県内全市町村を対象にした県空き家対策市町村連絡会の地域版。空き家対策特別措置法では、対策実施に向けた計画の策定が市町村に求められているが、上伊那地方で今年度中に策定を予定しているのは駒ケ根市のみ。県上伊那地方事務所は、情報共有を通じて、策定に向けた機運も高めていきたい考えだ。

初回の会合では、県建築住宅課が、特措法や県内の取り組みなどについて説明。
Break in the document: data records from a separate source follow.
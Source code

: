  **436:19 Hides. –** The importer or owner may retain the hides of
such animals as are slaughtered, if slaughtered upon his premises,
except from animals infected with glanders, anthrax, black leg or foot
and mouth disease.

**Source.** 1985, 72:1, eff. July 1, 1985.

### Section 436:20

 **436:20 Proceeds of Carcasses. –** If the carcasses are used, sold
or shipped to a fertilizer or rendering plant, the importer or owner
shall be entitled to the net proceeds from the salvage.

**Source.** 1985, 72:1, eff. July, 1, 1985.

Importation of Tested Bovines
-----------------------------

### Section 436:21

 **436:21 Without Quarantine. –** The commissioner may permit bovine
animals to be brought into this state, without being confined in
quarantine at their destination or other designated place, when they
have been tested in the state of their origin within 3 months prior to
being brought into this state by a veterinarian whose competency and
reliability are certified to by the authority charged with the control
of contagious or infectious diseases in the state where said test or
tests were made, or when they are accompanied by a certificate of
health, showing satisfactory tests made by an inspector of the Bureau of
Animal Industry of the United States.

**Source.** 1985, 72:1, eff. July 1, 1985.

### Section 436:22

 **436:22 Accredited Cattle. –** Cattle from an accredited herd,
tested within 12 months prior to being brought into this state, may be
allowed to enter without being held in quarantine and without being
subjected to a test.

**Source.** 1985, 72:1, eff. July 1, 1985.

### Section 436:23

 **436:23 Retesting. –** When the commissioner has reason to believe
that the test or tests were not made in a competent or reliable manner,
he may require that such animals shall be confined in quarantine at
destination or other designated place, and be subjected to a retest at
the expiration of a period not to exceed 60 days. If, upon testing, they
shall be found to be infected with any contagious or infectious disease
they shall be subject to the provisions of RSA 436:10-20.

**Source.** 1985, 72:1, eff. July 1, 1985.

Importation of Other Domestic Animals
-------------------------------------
駒ケ根市は、市民から寄せられるさまざまな相談や苦情へのスムーズな対応を図るため、「相談窓口を1本化し、庁内会議を設けて関係部署間での連携を進めている」ことなどを報告した。

市町村担当者が頭を悩ませているのが、倒壊の恐れがあったり、衛生上問題があったりする危険な空き家への対応。辰野町は、活用例はないとしたものの、撤去費用について補助金制度を導入していることを紹介した。

県内の空き家総数は、2013年住宅・土地統計調査に基づく推計値で19万4000戸。ここ20年間で倍増し、総住宅に占める割合(空き家率)は19・8%と、全国で2番目に高い。

県上伊那地方事務所建築課は「一朝一夕ではいかない問題。持続的な取り組みが必要で、定期的に開いていきたい」としている。